Pope to businesspeople: seek a new humanism of work
By VISarchive 02
Vatican City, 27 February 2016 (VIS) – This morning in the Paul VI Hall Pope Francis received in audience seven thousand Italian members of Confindustria (the General Confederation of Italian Industry). It was the first encounter in the Vatican in the history of the association, and took place within the context of the Jubilee Year of Mercy. The Holy Father observed that with this meeting, the men and women of Italian business confirm their commitment to contributing to a more just society, to reflecting together on the ethics of business, and to strengthening their attention to values, the “spinal column” of projects that offer a concrete alternative to the consumerist model of profit at any cost.
The theme “working together” inspires collaboration, sharing and preparing the way for relations regulated by a sense of joint responsibility. “In the complex world of business, working together means investing in projects able to involve those who are often forgotten or neglected, especially families. … And, alongside them, we cannot forget the weakest and most marginalised categories, such as the elderly, who may still have the resources and energy for active collaboration, but are too often discarded as useless and unproductive. Then there are potential workers, especially the young who, imprisoned by uncertainty or long periods of unemployment, do not receive offers of work providing them with not only an honest salary but also the dignity that they are often deprived of”.

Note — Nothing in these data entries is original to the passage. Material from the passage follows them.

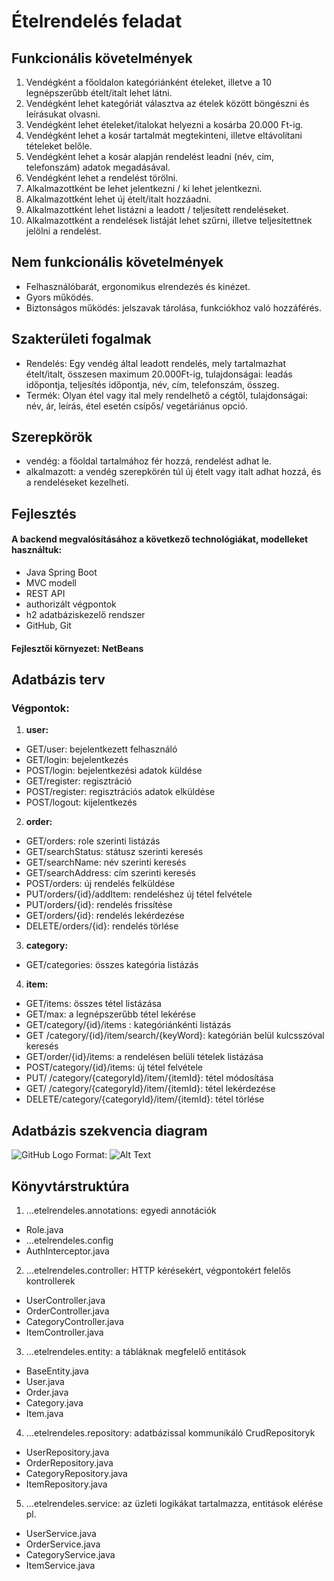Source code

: # Ételrendelés feladat

## Funkcionális követelmények

1. Vendégként a főoldalon kategóriánként ételeket, illetve a 10 legnépszerűbb ételt/italt lehet látni.
2. Vendégként lehet kategóriát választva az ételek között böngészni és leírásukat olvasni.
3. Vendégként lehet ételeket/italokat helyezni a kosárba 20.000 Ft-ig.
4. Vendégként lehet a kosár tartalmát megtekinteni, illetve eltávolítani tételeket belőle.
5. Vendégként lehet a kosár alapján rendelést leadni (név, cím, telefonszám) adatok megadásával.
6. Vendégként lehet a rendelést törölni.
7. Alkalmazottként be lehet jelentkezni / ki lehet jelentkezni.
8. Alkalmazottként lehet új ételt/italt hozzáadni.
9. Alkalmazottként lehet listázni a leadott / teljesített rendeléseket.
10. Alkalmazottként a rendelések listáját lehet szűrni, illetve teljesítettnek jelölni a rendelést.

## Nem funkcionális követelmények

- Felhasználóbarát, ergonomikus elrendezés és kinézet.
- Gyors működés.
- Biztonságos működés: jelszavak tárolása, funkciókhoz való hozzáférés.

## Szakterületi fogalmak

- Rendelés: Egy vendég által leadott rendelés, mely tartalmazhat ételt/italt, összesen maximum 20.000Ft-ig, tulajdonságai: leadás időpontja, teljesítés időpontja, név, cím, telefonszám, összeg.
- Termék: Olyan étel vagy ital mely rendelhető a cégtől, tulajdonságai: név, ár, leírás, étel esetén csípős/ vegetáriánus opció.

## Szerepkörök

- vendég: a főoldal tartalmához fér hozzá, rendelést adhat le.
- alkalmazott: a vendég szerepkörén túl új ételt vagy italt adhat hozzá, és a rendeléseket kezelheti.

## Fejlesztés

#### A backend megvalósításához a következő technológiákat, modelleket használtuk:
-	Java Spring Boot
-	MVC modell
-	REST API
-	authorizált végpontok
-	h2 adatbáziskezelő rendszer
-	GitHub, Git

#### Fejlesztői környezet: NetBeans

## Adatbázis terv

### Végpontok:
1. __user:__
-	GET/user: bejelentkezett felhasználó 
-	GET/login: bejelentkezés
-	POST/login: bejelentkezési adatok küldése
-	GET/register: regisztráció
-	POST/register: regisztrációs adatok elküldése
-	POST/logout: kijelentkezés
2. __order:__
-	GET/orders: role szerinti listázás
-	GET/searchStatus: státusz szerinti keresés
-	GET/searchName: név szerinti keresés
-	GET/searchAddress: cím szerinti keresés
-	POST/orders: új rendelés felküldése
-	PUT/orders/{id}/addItem: rendeléshez új tétel felvétele
-	PUT/orders/{id}: rendelés frissítése
-	GET/orders/{id}: rendelés lekérdezése
-	DELETE/orders/{id}: rendelés törlése
3. __category:__
-	GET/categories: összes kategória listázás
4. __item:__
-	GET/items: összes tétel listázása
-	GET/max: a legnépszerűbb tétel lekérése
-	GET/category/{id}/items : kategóriánkénti listázás
-	GET /category/{id}/item/search/{keyWord}: kategórián belül kulcsszóval keresés
-	GET/order/{id}/items: a rendelésen belüli tételek listázása
-	POST/category/{id}/items: új tétel felvétele
-	PUT/ /category/{categoryId}/item/{itemId}: tétel módosítása
-	GET/ /category/{categoryId}/item/{itemId}: tétel lekérdezése
-	DELETE/category/{categoryId}/item/{itemId}: tétel törlése


## Adatbázis szekvencia diagram
![GitHub Logo](/images/logo.png)
Format: ![Alt Text](url)

## Könyvtárstruktúra
1.	…etelrendeles.annotations: egyedi annotációk
- Role.java
-	…etelrendeles.config
-	AuthInterceptor.java
2. …etelrendeles.controller: HTTP kérésekért, végpontokért felelős kontrollerek
-	UserController.java
-	OrderController.java
-	CategoryController.java
-	ItemController.java
3. …etelrendeles.entity: a tábláknak megfelelő entitások
-	BaseEntity.java
-	User.java
-	Order.java
-	Category.java
-	Item.java
4.	…etelrendeles.repository: adatbázissal kommunikáló CrudRepositoryk
-	UserRepository.java
-	OrderRepository.java
-	CategoryRepository.java
-	ItemRepository.java
5.	…etelrendeles.service: az üzleti logikákat tartalmazza, entitások elérése pl.
-	UserService.java
-	OrderService.java
-	CategoryService.java
-	ItemService.java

Working together means “basing work not on the solitary genius of an individual, but on the collaboration of many. It means, in other words, building a network to bring to the fore the gifts of all, without however neglecting the unique qualities of each person. At the centre of every business, therefore, is the person: not abstract, ideal or theoretical, but a real person with dreams, needs, hopes and hardships. … Faced with the many barriers of injustice, solitude, distrust and suspicion that continue to be built in our times, the world of work, in which you are on the front line, is required to take courageous steps so that encountering each other and working together is not merely a slogan, but rather a plan for the present and the future”.
The Holy Father reminded those present of their “noble vocation, directed to producing wealth and improving our world”, for which they are called to be builders of the common good and promoters of a “new humanism of work”.
“You are called to safeguard professionalism, and at the same time to pay attention to the conditions in which work is carried out”, he said. “May you always be guided by justice, which refuses the shortcuts of favouritism, and the dangerous deviations of dishonesty and easy compromise. May the supreme law always be attention to the dignity of others, an absolute and indispensable value. May this aim of altruism always distinguish your work: it will lead you to refuse categorically the infringement of the dignity of the person in the name of productive demands, which mask individualistic short-sightedness, sad selfishness and thirst for profit”.
The Pope concluded by urging the members of Confindustria to represent, instead, a business open to the “broader meaning of life”, allowing them “truly to serve the common good, by striving to increase the goods of this world and to make them more accessible to all”, so that it is “not insensitive to the gaze of those in need. This is truly possible, provided that the simple proclamation of economic freedom does not prevail over the real freedom of man and his rights, that the market is not absolute, but rather honours the needs of justice and, in the final analysis, of the dignity of the person. There is no freedom without justice and no justice without respect for the dignity of every person”.